Our daughters had played on rival youth teams for two years. Every Saturday, we'd glare at each other from opposite bleachers, trading insults between cheers.
Then the teams merged.
"This is going to be a disaster," I muttered.
"At least we agree on something," she replied.
Forced proximity changed things. We had to coordinate rides, manage snack schedules, attend the same team dinners.
"I'm Pilar," she finally introduced herself. "Since we're apparently doing this."
"Luciana." I shook her hand. "I still don't forgive the championship foul."
"That was a clean tackle."
"It was assault."
"Same thing in soccer."
Our daughters became best friends. Of course they did.
"Can Sofía sleep over?" my daughter asked.
"Ask her mother."
"She said yes!"
Which meant I had to see Pilar. At my house. Dropping off her child.
"Nice place," she said, looking around.
"Thanks. Come in for coffee?"
I wasn't sure why I asked. But she said yes.
One coffee became weekly coffees. We'd sit on my porch while the girls practiced in the yard, talking about everything except soccer.
"I'm a widow," she told me one evening. "Three years."
"I'm divorced. Five."
"That's a different kind of grief."
"Still grief."
"Yeah." She reached over and squeezed my hand. "Yeah, it is."

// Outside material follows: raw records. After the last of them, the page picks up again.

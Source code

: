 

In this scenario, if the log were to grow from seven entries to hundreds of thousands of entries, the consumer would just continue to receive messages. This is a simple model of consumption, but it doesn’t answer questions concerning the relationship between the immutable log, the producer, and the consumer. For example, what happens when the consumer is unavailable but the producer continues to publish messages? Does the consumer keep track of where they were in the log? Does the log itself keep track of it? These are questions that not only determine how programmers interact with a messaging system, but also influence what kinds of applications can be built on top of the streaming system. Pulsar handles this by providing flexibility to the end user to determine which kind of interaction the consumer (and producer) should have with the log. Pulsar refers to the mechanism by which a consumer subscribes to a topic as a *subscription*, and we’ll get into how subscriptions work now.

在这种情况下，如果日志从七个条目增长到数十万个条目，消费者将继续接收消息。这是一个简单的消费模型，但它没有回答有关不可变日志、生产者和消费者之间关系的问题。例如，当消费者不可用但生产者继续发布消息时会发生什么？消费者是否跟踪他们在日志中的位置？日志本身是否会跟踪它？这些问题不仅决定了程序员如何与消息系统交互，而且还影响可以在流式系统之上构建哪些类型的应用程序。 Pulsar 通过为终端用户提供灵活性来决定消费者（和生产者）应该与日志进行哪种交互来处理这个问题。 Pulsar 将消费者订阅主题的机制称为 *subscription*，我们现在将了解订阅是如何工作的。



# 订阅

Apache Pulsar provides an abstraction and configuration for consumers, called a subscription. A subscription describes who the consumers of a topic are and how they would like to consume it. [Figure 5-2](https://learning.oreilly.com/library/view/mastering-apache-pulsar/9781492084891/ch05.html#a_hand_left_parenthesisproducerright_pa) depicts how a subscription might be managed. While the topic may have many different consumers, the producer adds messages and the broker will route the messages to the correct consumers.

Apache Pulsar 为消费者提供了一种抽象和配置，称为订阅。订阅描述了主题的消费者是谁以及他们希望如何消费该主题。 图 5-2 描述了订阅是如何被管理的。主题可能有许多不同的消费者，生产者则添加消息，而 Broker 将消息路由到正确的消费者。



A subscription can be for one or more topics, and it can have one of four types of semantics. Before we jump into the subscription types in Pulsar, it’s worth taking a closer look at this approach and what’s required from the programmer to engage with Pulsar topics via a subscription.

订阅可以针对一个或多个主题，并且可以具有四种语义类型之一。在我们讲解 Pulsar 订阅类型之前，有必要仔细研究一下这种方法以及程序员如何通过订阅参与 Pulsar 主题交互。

I kissed her after the championship game—the one the merged team won. We were covered in confetti, surrounded by screaming kids, and I didn't care who saw.
"What was that?" she asked.
"Celebration?"
"For the team or for us?"
"Both."
Our daughters were thrilled. They'd apparently been scheming for months.
"We knew you liked each other," mine announced. "You just needed time."
"And proximity," Sofía added. "That's what the merge was really about."
"You engineered the team merger?"
"We suggested it to the coaches. They thought it was their idea."
We moved in together the next season. Our house became team headquarters—hosting practices, celebrating wins, consoling losses.
"Red and green together," Pilar observed, looking at our merged jersey collection. "Christmas colors."
"Rivals united."
"The best kind of love story."
We married on the soccer field where our rivalry began. Both teams attended—kids in jerseys, parents in tears.
"To love," I toasted, "that starts with competition."
"To partnership," she added, "that ends in victory."
"What's the victory?"
"This. Us. Everything we built from opposite sides."
Soccer Saturday—where rivals become teammates, and love wins every match.